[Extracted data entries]
================
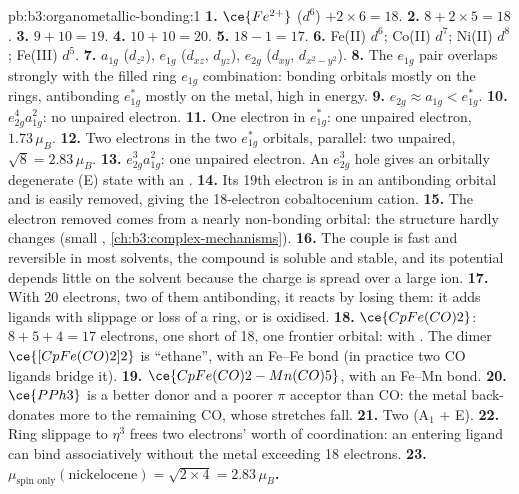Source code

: \begin{solution}{pb:b3:organometallic-bonding:1}
\textbf{1.} $\ce{Fe^{2+}}$ ($d^6$) $+ 2 \times 6 = 18$.
\textbf{2.} $8 + 2 \times 5 = 18$.
\textbf{3.} $9 + 10 = 19$.
\textbf{4.} $10 + 10 = 20$.
\textbf{5.} $18 - 1 = 17$.
\textbf{6.} Fe(II) $d^6$; Co(II) $d^7$; Ni(II) $d^8$; Fe(III) $d^5$.
\textbf{7.} $a_{1g}$ ($d_{z^2}$), $e_{1g}$ ($d_{xz}$, $d_{yz}$), $e_{2g}$ ($d_{xy}$, $d_{x^2-y^2}$).
\textbf{8.} The $e_{1g}$ pair overlaps strongly with the filled ring $e_{1g}$ combination: bonding
orbitals mostly on the rings, antibonding $e_{1g}^\ast$ mostly on the metal, high in
energy.
\textbf{9.} $e_{2g} \approx a_{1g} < e_{1g}^\ast$.
\textbf{10.} $e_{2g}^4a_{1g}^2$: no unpaired electron.
\textbf{11.} One electron in $e_{1g}^\ast$: one unpaired electron, $1.73\,\mu_B$.
\textbf{12.} Two electrons in the two $e_{1g}^\ast$ orbitals, parallel: two unpaired, $\sqrt{8} =
2.83\,\mu_B$.
\textbf{13.} $e_{2g}^3a_{1g}^2$: one unpaired electron. An $e_{2g}^3$ hole gives an orbitally degenerate
(E) state with an .
\textbf{14.} Its 19th electron is in an antibonding orbital and is easily removed,
giving the 18-electron cobaltocenium cation.
\textbf{15.} The electron removed comes from a nearly non-bonding orbital: the
structure hardly changes (small , \cref{ch:b3:complex-mechanisms}).
\textbf{16.} The couple is fast and reversible in most solvents, the compound is
soluble and stable, and its potential depends little on the solvent because the
charge is spread over a large ion.
\textbf{17.} With 20 electrons, two of them antibonding, it reacts by losing them: it
adds ligands with slippage or loss of a ring, or is oxidised.
\textbf{18.} $\ce{CpFe(CO)2}$: $8 + 5 + 4 = 17$ electrons, one short of 18, one frontier orbital: 
with . The dimer $\ce{[CpFe(CO)2]2}$ is ``ethane'', with an Fe--Fe bond (in practice two CO
ligands bridge it).
\textbf{19.} $\ce{CpFe(CO)2-Mn(CO)5}$, with an Fe--Mn bond.
\textbf{20.} $\ce{PPh3}$ is a better donor and a poorer $\pi$ acceptor than CO: the metal back-donates
more to the remaining CO, whose stretches fall.
\textbf{21.} Two (A$_1$ + E).
\textbf{22.} Ring slippage to $\eta^3$ frees two electrons' worth of coordination: an entering
ligand can bind associatively without the metal exceeding 18 electrons.
\textbf{23.} \textbf{$\mu_{\text{spin only}}(\text{nickelocene}) = \sqrt{2 \times 4} = 2.83\,\mu_B$.}
\end{solution}
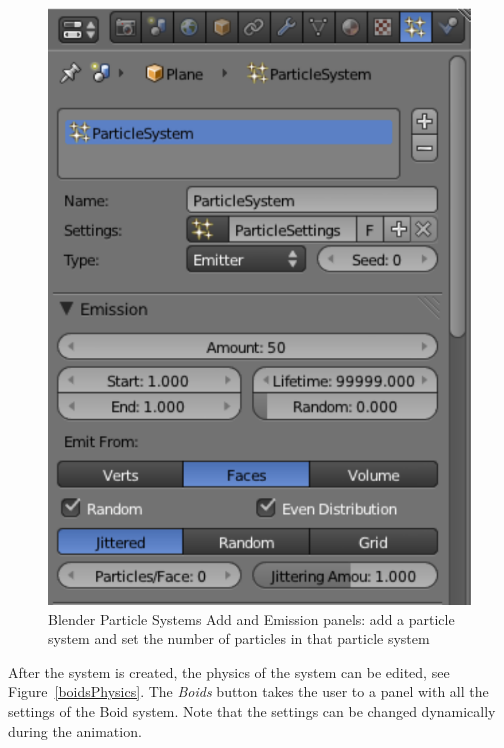 \begin{figure}[htbp]
\begin{center}
\includegraphics[scale= 0.65]{figures/boidsCreatePS.pdf} 
\caption{Blender Particle Systems Add and Emission panels: add a particle system and set the number of particles in that particle system}
\label{boidsCreatePS}
\end{center}
\end{figure}

After the system is created, the physics of the system can be edited, see Figure~\ref{boidsPhysics}. The \textit{Boids} button takes the user to a panel 
with all the settings of the Boid system.  Note that the 
settings can be changed dynamically during the animation. 


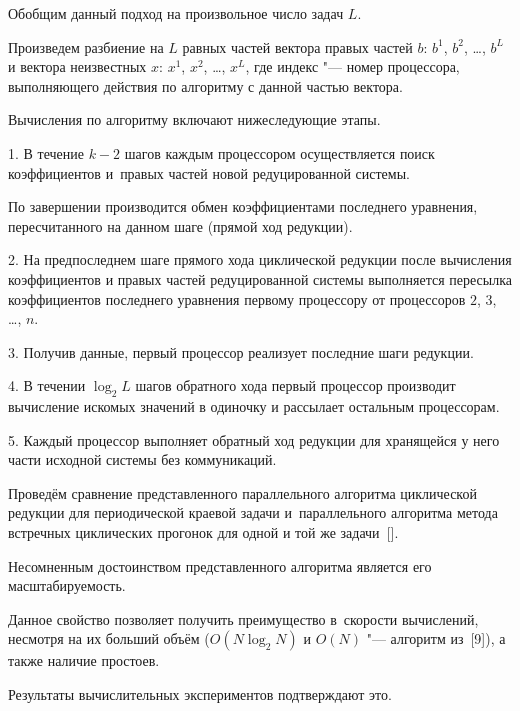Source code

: Обобщим данный подход на произвольное число задач $L$.

Произведем разбиение на $L$ равных частей вектора правых частей $b$: $b^1$, $b^2$, \dots, $b^L$ и вектора неизвестных $x$:  $x^1$, $x^2$, \dots, $x^L$, где индекс "--- номер процессора, выполняющего действия по алгоритму с данной частью вектора. 

Вычисления по алгоритму включают нижеследующие этапы.





1. В течение $k-2$ шагов каждым процессором осуществляется поиск коэффициентов и~правых частей новой редуцированной системы. 

По завершении производится обмен коэффициентами последнего уравнения, пересчитанного на данном шаге (прямой ход редукции).



2. На предпоследнем шаге прямого хода циклической редукции после вычисления коэффициентов и правых частей редуцированной системы выполняется пересылка коэффициентов последнего уравнения первому процессору от процессоров $2$, $3$, \dots, $n$.



3. Получив данные, первый процессор реализует последние шаги редукции.



4. В течении $\log_{2}L$ шагов обратного хода первый процессор производит вычисление искомых значений в одиночку и рассылает остальным процессорам.



5. Каждый процессор выполняет обратный ход редукции для хранящейся у него части исходной системы без коммуникаций.




Проведём сравнение представленного параллельного алгоритма циклической редукции для периодической краевой задачи и~параллельного алгоритма метода встречных циклических прогонок для одной и той же задачи~[]. 

Несомненным достоинством представленного алгоритма является его масштабируемость. 

Данное свойство позволяет получить преимущество в~скорости вычислений, несмотря на их больший  объём ($O(N\log_2N)$ и $O(N)$ "--- алгоритм из~[9]), а также наличие простоев.



Результаты вычислительных экспериментов подтверждают это.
================
> What the task requires: Using the data above, return the lines from the one holding "with . The dimer" through the one holding "число задач $L$." exactly, but not the pictures.

> Solution for this exercise:
with . The dimer $\ce{[CpFe(CO)2]2}$ is ``ethane'', with an Fe--Fe bond (in practice two CO
ligands bridge it).
\textbf{19.} $\ce{CpFe(CO)2-Mn(CO)5}$, with an Fe--Mn bond.
\textbf{20.} $\ce{PPh3}$ is a better donor and a poorer $\pi$ acceptor than CO: the metal back-donates
more to the remaining CO, whose stretches fall.
\textbf{21.} Two (A$_1$ + E).
\textbf{22.} Ring slippage to $\eta^3$ frees two electrons' worth of coordination: an entering
ligand can bind associatively without the metal exceeding 18 electrons.
\textbf{23.} \textbf{$\mu_{\text{spin only}}(\text{nickelocene}) = \sqrt{2 \times 4} = 2.83\,\mu_B$.}
\end{solution}
 \begin{figure}[htbp]
\begin{center}
\includegraphics[scale= 0.65]{figures/boidsCreatePS.pdf} 
\caption{Blender Particle Systems Add and Emission panels: add a particle system and set the number of particles in that particle system}
\label{boidsCreatePS}
\end{center}
\end{figure}

After the system is created, the physics of the system can be edited, see Figure~\ref{boidsPhysics}. The \textit{Boids} button takes the user to a panel 
with all the settings of the Boid system.  Note that the 
settings can be changed dynamically during the animation. 


Source code

: Обобщим данный подход на произвольное число задач $L$.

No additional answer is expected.